一眞は顔をうずめて考える。どうして、彼女たちの場所に行かないのかと。答えなど簡単。一緒に立つべきじゃない……そう思っているから。
「だから私は続けるよ、スクールアイドル。だってまだ0だもん! 0だもん……。0なんだよ。あれだけみんなで練習して、みんなで歌を作って、衣装も作って、PVも作って……頑張って頑張って、”みんなにいい歌聞いてほしい”って……スクールアイドルとして輝きたいって……」
千歌は自然と拳に力が入っていく。だがそれを知らず、意識などせず、彼女は続ける。
「なのに0だったんだよ!? 悔しいじゃん!!」
彼女の叫んだそれは、自分の本心。昨日からずっと思っていた彼女が、口にすることのできなかった言葉。
「差がすごいあるとか、昔とは違うとかそんなのはどうでもいい! 悔しい……やっぱり私……」
「――――悔しいんだよ」
彼女の目からも涙があふれ出した。その姿を見た梨子は、同じように海に入り、千歌を後ろから抱きしめた。
「よかった……やっと素直になれたね」
「だって私が言ったら、みんな落ち込むでしょ? 今まで頑張ってきたのに、せっかくスクールアイドルやってくれたのに……悲しくなっちゃうでしょ?」
自分がやろうと言い出したから、みんなを誘ったから、発起人だから……。だからこそそんな自分が泣くわけにも、弱音を吐くわけにもいかないと、彼女は心の内で我慢していたのだった。

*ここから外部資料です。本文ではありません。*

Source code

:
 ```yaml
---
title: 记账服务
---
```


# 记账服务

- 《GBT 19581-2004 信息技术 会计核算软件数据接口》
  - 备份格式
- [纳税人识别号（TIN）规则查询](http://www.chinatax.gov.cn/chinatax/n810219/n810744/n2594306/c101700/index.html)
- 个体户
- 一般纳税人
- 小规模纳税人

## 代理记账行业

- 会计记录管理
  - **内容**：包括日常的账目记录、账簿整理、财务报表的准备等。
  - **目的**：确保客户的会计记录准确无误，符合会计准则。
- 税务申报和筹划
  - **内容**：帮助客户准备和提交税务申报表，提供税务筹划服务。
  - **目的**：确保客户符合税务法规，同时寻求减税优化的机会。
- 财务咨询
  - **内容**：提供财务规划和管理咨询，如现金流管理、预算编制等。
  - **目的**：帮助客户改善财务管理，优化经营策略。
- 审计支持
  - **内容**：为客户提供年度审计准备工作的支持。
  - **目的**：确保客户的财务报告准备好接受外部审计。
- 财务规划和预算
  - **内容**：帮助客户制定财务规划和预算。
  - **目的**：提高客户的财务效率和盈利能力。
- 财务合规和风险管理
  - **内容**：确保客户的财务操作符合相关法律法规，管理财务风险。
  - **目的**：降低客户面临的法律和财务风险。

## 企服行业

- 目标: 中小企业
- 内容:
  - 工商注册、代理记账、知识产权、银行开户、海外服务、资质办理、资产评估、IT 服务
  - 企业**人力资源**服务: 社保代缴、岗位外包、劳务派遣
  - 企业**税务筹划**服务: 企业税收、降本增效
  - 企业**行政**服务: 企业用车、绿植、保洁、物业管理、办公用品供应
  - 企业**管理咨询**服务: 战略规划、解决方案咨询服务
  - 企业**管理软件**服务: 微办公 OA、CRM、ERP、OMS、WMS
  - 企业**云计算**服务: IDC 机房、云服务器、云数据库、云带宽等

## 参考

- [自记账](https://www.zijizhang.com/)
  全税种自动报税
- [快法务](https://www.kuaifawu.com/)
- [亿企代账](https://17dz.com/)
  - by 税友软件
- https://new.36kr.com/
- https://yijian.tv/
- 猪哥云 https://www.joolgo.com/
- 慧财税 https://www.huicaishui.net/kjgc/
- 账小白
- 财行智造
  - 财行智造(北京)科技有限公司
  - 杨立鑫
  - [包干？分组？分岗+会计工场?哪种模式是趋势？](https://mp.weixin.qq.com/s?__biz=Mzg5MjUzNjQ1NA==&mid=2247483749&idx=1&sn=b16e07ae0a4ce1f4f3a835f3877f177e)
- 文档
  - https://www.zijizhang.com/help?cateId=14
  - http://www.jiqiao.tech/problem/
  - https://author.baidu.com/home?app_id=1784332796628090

「バカね。みんな千歌ちゃんのためにスクールアイドルやっているわけじゃないの。自分のためにやっているのよ。私も……」
梨子が砂浜の方に目をやる。そこにはスクールアイドルをやろうと決めた少女たちの姿があった。
「曜ちゃんも、ルビィちゃんも、花丸ちゃんも、もちろん善子ちゃんも」
「でも……」
「だからいいの。千歌ちゃんは感じたことを素直にぶつけて、声に出して」
曜たちも千歌の周りに集まっていく。その顔は誰もが笑顔を浮かべて。
「みんなで、一緒に歩こう……一緒に」
同じ景色を見る仲なのだから、感じたことを包み隠さず、素直にぶつけよう……そんな意味。
そこで遂に、千歌は大声を上げて泣いてくれた。素直に自分の感情を露わにしてくれたということだ。
「今から、0を100にすることは無理だと思う。でも、1にすることはできると思う。私も知りたいの。それができるかどうか……」
「……うん!」
そこで千歌にも笑顔が戻った。今は100にすることは無理だとしても、1にすることはできる。1への扉を開こうとするために、彼女たちは上を見上げる。
すると曇っていた空にぽっかりと、太陽の日差しが差し込んでいく。
彼女たちの新たな立ち上がりを見ていた一眞。
(前にも、ただ見ていることしかできていなかったような……そんなことがあった気がする……)
そんな不確かな思い出に浸りながら、彼女たちを見ている。
隣には立てない、マネージャーであるとも言えない彼には、その光も、6人の姿も――――
「遠いな……」
はるか彼方に感じられるのだった。
というわけで、Aqoursは解決しましたが一眞自身は……って終わりになりましたね。このメンタルで次回以降も頑張ってもらいます。